Even though they won only eight combined games over the last two seasons, the New England Patriots have some young stars on their roster. While quarterback Drake Maye is the big name among them, and understandably so given his position and the promise he showed as a rookie in 2024, none shines brighter than Christian Gonzalez.
Just don’t tell Pro Football Focus.
The oft-quoted website released its list of the Top 25 players under 25 entering the 2025 NFL season on Monday, and neither Gonzalez nor any of his teammates where anywhere to be seen.
Players like Drake Maye getting snubbed, at least in this year’s version of that list, does make some sense; there is plenty of young talent in the NFL that performed at a more consistent level so far. Gonzalez, however, is a snub of the highest order.
A first-round draft pick by the Patriots in 2023, the 22-year-old was one of the league’s top-performing cornerbacks during the 2024 season — his first full year after missing the final 13 games as a rookie due to a shoulder injury. As a result of his play, Gonzalez was voted second-team All-Pro, a finalist for the Comeback Player of the Year award, and widely recognized as one of the best players in football that his position has to offer.
And yet, PFF went for a contrarian perspective for much of the year. Three weeks into the season, he was ranked 95th among 112 qualifying cornerbacks despite more than just holding his own against the likes of Ja’Marr Chase, DK Metcalf and Garrett Wilson; we wrote about this rather curious ranking at the time.
Gonzalez did improve to 15th on the list by the time the season was up, but even that feels low. For example, of the players above him, only first-team All-Pro Derek Stingley Jr. allowed a lower completion percentage; only three players (Stingley Jr., Marlon Humphrey, Terell Smith) allowed a lower passer rating.
Of course, neither of those statistics is a fully accurate representation of quality cornerback play either. Still, they do show that Gonzalez — even within PFF’s own charting — was better relative to his peers than his 76.0 grade or 15th-place ranking would suggest, particularly considering that he was going against opponents’ No. 1 wide receivers on a week-to-week basis.
But even if PFF grades are used as a measurement to determine the Top 25 list, Gonzalez not making it feels odd. Just look at fellow 2023 first-round draft pick Devon Witherspoon of the Seattle Seahawks.
A quality player in his own right, Witherspoon is certainly deserving of a spot on the list; he is ranked 16th overall. Going strictly by PFF grade, however, his case versus Gonzalez’s is not that much stronger.
Witherspoon is graded just 0.1 points higher overall, while trailing Gonzalez in what one would believe to be the two most important numbers for cornerbacks: he has a lower coverage (69.2 to 78.2) and tackling grade (52.8 to 75.8), and only has Gonzalez beat in run defense (90.0 to 59.0) and pass rush (78.3 to 74.9).
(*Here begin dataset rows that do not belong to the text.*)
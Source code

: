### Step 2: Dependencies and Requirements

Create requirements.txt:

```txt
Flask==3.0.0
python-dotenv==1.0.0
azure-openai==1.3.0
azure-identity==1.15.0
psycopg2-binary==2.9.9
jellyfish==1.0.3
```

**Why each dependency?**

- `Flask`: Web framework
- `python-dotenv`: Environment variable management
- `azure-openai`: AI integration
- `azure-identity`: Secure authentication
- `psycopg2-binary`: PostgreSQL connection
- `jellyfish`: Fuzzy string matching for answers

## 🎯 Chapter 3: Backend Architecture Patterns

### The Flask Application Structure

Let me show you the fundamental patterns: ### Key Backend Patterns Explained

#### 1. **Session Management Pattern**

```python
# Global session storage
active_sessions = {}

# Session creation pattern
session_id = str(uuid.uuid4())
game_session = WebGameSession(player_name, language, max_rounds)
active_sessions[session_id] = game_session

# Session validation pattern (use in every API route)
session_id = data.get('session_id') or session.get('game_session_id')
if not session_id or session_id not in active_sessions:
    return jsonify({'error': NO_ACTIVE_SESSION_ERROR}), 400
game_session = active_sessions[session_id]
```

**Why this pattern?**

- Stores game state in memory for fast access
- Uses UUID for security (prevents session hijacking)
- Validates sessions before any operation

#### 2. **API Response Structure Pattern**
And yet, he has made the Top 25 list as the No. 3 cornerback behind first-team All-Pro Stingley Jr. and second-team All-Pro Trent McDuffie.
Fellow second-team All-Pro Gonzalez, meanwhile, is on the outside looking in. For PFF author Jon Macri, the reason behind the snub is not primarily his performance in 2024 but rather him missing most of 2023 due to injury:
Yeah, that was a tough one for me – came down to making sure the list reasonably aligns with the grades which Achane really stood out through his first two years. Fifth-highest-graded player across all positions on the list, so couldn’t leave him out.
Gonzalez, and arguably a few others, could have made it but had to cut it off somewhere, and because of injury for him in 2023, the one full-year sample also worked against him.
Imagine he’ll be on the list next year if he continues to play as well.
While there is some merit to the argument — Gonzalez played just 20 of 34 possible games since entering the league — his available sample size still has most of the other players on the list beat. He effectively was a top-10 cornerback in the NFL the moment he set foot on the field as a rookie, and only added to his body of work since.
Ultimately, though, there are a few truths that cannot be disregarded in all of this:
1.) Player rankings are always subjective even when using supposedly objective statistics as a basis.
2.) There is no real reason to get upset over a list like this, but it’s the middle of the offseason so it at least gives us something to talk about.
3.) Neither Gonzalez nor the Patriots are bothered by his rating, something he himself said when asked about his PFF grade last season (“People watch the games and see what happens. I don’t really pay attention to the numbers.”)
The most important truth, however, remains this one: putting everything into account — statistics and game tape — Gonzalez is still a top-5 cornerback in football and one of the best players in the NFL under the age of 25, despite continuing to be undervalued by PFF.